**Problem to work on**
Restate the entries below word for word, omitting nothing.

*** Data to use ***

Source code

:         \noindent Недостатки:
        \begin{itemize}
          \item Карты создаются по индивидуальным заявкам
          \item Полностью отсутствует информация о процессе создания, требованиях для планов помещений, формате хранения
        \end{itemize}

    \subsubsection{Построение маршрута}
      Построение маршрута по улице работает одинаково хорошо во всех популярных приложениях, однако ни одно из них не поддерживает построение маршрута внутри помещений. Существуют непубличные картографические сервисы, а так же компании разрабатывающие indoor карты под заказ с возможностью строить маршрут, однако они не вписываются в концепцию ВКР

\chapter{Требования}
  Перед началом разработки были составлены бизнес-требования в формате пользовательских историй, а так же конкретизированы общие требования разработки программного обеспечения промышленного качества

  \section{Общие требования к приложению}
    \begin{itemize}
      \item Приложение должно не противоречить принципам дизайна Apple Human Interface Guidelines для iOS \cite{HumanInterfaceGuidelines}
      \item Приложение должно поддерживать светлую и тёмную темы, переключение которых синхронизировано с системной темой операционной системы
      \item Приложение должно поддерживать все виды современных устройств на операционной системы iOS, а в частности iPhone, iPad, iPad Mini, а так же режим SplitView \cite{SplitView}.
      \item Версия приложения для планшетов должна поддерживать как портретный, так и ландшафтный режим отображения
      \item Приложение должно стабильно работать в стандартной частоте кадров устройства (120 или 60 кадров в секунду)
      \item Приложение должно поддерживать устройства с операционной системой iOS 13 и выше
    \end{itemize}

*** End of Data to use ***

**Response area**
Source code

:         \noindent Недостатки:
        \begin{itemize}
          \item Карты создаются по индивидуальным заявкам
          \item Полностью отсутствует информация о процессе создания, требованиях для планов помещений, формате хранения
        \end{itemize}

    \subsubsection{Построение маршрута}
      Построение маршрута по улице работает одинаково хорошо во всех популярных приложениях, однако ни одно из них не поддерживает построение маршрута внутри помещений. Существуют непубличные картографические сервисы, а так же компании разрабатывающие indoor карты под заказ с возможностью строить маршрут, однако они не вписываются в концепцию ВКР

\chapter{Требования}
  Перед началом разработки были составлены бизнес-требования в формате пользовательских историй, а так же конкретизированы общие требования разработки программного обеспечения промышленного качества

  \section{Общие требования к приложению}
    \begin{itemize}
      \item Приложение должно не противоречить принципам дизайна Apple Human Interface Guidelines для iOS \cite{HumanInterfaceGuidelines}
      \item Приложение должно поддерживать светлую и тёмную темы, переключение которых синхронизировано с системной темой операционной системы
      \item Приложение должно поддерживать все виды современных устройств на операционной системы iOS, а в частности iPhone, iPad, iPad Mini, а так же режим SplitView \cite{SplitView}.
      \item Версия приложения для планшетов должна поддерживать как портретный, так и ландшафтный режим отображения
      \item Приложение должно стабильно работать в стандартной частоте кадров устройства (120 или 60 кадров в секунду)
      \item Приложение должно поддерживать устройства с операционной системой iOS 13 и выше
    \end{itemize}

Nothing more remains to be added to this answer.